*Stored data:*
═══

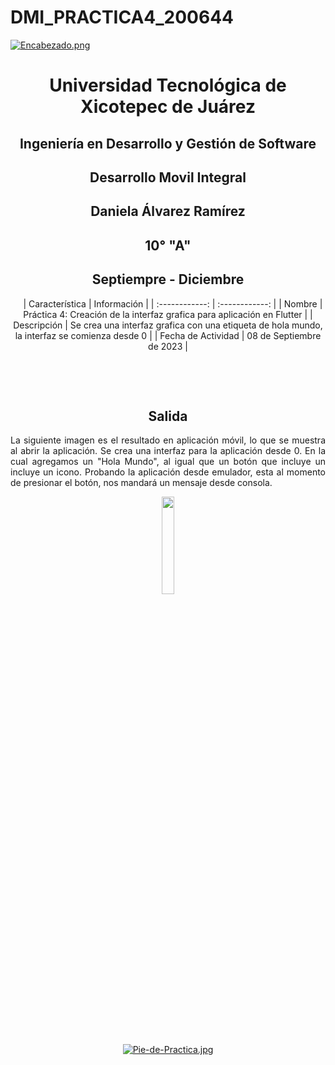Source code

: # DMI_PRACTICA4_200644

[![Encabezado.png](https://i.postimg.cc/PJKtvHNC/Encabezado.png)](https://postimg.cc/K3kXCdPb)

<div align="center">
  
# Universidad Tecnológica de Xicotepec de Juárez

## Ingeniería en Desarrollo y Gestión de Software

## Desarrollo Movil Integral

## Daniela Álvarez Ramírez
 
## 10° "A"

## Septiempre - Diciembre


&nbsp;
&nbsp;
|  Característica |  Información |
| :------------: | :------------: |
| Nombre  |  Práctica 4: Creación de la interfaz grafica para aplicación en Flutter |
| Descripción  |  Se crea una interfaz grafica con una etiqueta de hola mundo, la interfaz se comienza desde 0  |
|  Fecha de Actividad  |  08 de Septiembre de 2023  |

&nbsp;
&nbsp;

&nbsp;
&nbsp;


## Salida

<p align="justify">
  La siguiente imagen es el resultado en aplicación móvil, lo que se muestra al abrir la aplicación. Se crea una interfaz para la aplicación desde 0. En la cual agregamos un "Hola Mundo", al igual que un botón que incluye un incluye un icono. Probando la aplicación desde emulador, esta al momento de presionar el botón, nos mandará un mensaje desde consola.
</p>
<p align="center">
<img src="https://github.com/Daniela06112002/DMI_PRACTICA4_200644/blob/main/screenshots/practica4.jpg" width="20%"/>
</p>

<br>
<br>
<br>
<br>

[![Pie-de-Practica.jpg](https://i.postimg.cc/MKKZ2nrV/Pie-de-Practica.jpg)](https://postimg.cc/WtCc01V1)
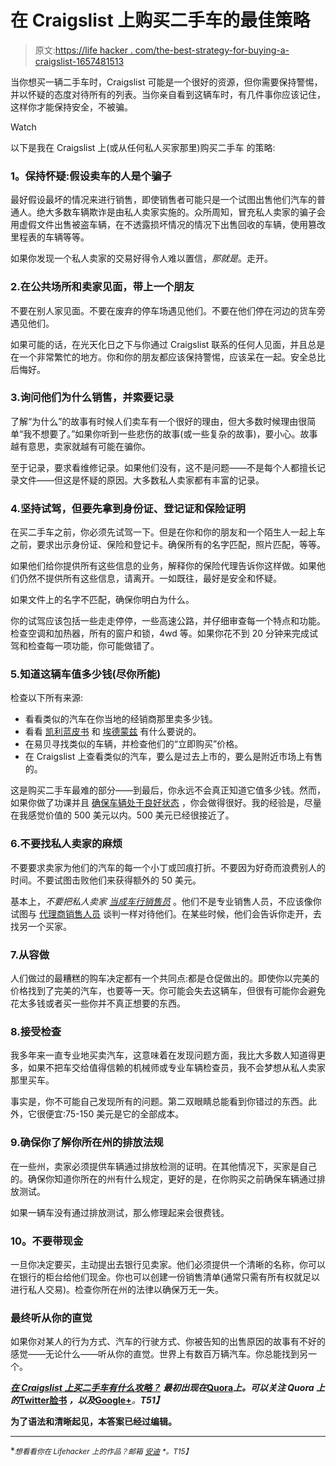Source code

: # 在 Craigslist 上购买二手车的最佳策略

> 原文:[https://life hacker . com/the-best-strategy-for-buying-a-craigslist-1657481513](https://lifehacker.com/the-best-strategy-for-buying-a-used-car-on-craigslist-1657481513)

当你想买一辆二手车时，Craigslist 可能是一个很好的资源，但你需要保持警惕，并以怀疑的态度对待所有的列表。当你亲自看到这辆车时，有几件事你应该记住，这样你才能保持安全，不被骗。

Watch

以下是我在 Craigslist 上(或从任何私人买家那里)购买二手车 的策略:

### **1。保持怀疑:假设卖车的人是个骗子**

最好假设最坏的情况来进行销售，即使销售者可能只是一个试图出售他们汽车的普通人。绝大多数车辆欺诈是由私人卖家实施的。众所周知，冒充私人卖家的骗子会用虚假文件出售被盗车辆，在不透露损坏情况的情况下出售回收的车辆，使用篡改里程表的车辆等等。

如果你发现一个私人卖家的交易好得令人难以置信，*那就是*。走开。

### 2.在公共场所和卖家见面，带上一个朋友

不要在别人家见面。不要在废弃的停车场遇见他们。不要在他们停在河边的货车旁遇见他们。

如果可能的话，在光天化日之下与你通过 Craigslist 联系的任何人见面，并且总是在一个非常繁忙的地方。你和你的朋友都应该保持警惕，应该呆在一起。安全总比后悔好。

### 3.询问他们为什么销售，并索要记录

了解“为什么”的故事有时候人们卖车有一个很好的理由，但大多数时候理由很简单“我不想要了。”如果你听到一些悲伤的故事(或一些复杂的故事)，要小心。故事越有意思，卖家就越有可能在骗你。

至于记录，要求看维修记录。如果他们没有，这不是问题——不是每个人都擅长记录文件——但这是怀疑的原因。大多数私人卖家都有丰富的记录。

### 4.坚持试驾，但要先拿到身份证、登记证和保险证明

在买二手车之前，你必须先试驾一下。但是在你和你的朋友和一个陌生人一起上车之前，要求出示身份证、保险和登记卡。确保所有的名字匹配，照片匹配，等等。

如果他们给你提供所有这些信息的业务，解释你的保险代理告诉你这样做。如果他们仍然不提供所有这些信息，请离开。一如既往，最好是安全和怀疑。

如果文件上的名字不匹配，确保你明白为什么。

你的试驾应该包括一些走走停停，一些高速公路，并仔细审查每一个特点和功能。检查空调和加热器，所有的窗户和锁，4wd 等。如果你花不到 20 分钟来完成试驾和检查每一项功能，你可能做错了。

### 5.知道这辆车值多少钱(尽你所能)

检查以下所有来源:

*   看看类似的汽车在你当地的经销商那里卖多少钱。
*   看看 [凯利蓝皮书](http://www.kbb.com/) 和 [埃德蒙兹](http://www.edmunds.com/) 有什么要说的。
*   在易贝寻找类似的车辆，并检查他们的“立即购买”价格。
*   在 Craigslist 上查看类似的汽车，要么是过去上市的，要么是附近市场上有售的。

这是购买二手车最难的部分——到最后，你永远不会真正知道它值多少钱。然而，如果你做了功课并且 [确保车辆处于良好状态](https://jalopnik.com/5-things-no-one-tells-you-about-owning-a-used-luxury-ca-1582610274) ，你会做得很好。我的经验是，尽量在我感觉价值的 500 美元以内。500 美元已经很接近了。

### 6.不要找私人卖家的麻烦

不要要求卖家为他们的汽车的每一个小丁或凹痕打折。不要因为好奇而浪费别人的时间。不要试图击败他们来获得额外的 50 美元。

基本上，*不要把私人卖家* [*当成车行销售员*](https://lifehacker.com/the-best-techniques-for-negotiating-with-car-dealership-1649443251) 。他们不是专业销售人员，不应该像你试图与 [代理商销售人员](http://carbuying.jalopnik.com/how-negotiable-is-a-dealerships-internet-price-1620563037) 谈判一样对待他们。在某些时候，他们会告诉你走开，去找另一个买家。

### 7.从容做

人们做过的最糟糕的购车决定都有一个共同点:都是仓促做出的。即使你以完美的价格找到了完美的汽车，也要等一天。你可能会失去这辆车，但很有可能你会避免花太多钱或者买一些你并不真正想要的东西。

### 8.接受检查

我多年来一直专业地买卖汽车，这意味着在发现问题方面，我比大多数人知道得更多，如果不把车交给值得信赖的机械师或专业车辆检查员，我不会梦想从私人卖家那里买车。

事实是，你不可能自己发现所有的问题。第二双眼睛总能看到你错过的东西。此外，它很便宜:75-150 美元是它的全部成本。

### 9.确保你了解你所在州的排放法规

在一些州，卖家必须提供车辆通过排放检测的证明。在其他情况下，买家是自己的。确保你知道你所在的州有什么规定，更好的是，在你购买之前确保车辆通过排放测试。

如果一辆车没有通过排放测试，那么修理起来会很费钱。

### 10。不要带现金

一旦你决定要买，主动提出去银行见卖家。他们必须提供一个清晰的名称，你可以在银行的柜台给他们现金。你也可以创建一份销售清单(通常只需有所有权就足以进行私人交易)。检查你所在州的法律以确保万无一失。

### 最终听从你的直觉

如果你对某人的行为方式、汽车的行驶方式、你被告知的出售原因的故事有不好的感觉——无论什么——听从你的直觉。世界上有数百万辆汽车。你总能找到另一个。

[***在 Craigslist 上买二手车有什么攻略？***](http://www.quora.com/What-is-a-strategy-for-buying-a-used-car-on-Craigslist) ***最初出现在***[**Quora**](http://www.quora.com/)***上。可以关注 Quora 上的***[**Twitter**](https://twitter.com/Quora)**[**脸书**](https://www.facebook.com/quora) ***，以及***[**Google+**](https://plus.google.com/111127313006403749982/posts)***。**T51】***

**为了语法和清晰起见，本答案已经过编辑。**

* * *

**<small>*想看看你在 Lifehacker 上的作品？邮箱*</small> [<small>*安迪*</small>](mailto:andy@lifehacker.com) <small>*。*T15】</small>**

═══

*Exercise goal:* Transcribe the records above from the line holding "### 9.确保你了解你所在州的排放法规" down to the line holding "如果你对某人的行为方式、汽车", inclusive, without adding anything.

*Exercise response:*
### 9.确保你了解你所在州的排放法规

在一些州，卖家必须提供车辆通过排放检测的证明。在其他情况下，买家是自己的。确保你知道你所在的州有什么规定，更好的是，在你购买之前确保车辆通过排放测试。

如果一辆车没有通过排放测试，那么修理起来会很费钱。

### 10。不要带现金

一旦你决定要买，主动提出去银行见卖家。他们必须提供一个清晰的名称，你可以在银行的柜台给他们现金。你也可以创建一份销售清单(通常只需有所有权就足以进行私人交易)。检查你所在州的法律以确保万无一失。

### 最终听从你的直觉

如果你对某人的行为方式、汽车的行驶方式、你被告知的出售原因的故事有不好的感觉——无论什么——听从你的直觉。世界上有数百万辆汽车。你总能找到另一个。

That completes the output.